Whenever issues in Britain’s black community are discussed they usually revolve around gang violence, knife crime and the over-representation of black men in British prisons.

However, there’s another issue facing the black community that is rarely discussed but is equally important – mental illness is plaguing a large number of black people in Britain and they are being forced to suffer in silence.

I’m from a Nigerian background and whenever I go back there and visit mentally ill people and it saddens me. They are simply referred to as “mad” and are ostracised from the community.

It’s interesting to find that this stigmatised attitude towards mental illness is not just confined to Nigeria, but seems to be also prevalent in the black British community.

The reason this is such an issue is because, generally in the UK, black and other ethnic minority groups are most at risk of mental illnesses.

According to the Mental Health Foundation, Afro-Caribbean people are more likely to be diagnosed with schizophrenia than other ethnic groups.
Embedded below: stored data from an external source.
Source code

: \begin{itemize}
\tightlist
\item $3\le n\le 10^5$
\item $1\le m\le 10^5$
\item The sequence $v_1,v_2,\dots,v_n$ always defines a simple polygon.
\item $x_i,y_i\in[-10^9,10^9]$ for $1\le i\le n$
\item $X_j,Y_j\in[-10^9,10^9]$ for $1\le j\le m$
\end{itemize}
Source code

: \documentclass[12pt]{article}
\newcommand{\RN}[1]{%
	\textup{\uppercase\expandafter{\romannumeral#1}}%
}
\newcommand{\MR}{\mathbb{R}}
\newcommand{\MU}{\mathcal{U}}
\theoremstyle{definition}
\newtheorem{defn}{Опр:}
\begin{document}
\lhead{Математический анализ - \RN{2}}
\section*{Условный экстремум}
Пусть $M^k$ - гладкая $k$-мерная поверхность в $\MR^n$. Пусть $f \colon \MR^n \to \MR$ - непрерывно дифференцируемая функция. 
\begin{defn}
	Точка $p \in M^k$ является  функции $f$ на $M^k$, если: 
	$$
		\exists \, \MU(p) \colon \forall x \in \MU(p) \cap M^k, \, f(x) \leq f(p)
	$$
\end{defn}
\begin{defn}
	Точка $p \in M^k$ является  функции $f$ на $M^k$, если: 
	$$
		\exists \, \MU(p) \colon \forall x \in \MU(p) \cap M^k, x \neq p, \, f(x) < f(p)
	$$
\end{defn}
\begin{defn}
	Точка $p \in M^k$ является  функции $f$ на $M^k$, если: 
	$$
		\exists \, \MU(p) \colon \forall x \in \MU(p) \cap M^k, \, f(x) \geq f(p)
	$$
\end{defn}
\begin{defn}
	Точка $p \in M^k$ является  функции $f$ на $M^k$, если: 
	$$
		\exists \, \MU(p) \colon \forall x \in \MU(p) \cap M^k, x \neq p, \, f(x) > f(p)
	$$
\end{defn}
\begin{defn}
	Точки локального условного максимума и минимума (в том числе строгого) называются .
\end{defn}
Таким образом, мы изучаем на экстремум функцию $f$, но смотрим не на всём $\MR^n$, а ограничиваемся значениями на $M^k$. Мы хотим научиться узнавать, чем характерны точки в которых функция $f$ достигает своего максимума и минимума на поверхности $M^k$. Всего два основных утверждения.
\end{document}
It’s also worrying that Afro-Caribbean people are more likely to enter the mental health services via courts and police sanctions rather than through their own discretion.

The question is that with a considerable number of black people in the UK at a considerable risk of mental illness, why does the community not talk about this?

Depression sufferer Nina* offered to share her story with me. Nina was diagnosed with clinical depression at the age of 11, and she told me that “mental health is ignored time and time again, especially in the black community.”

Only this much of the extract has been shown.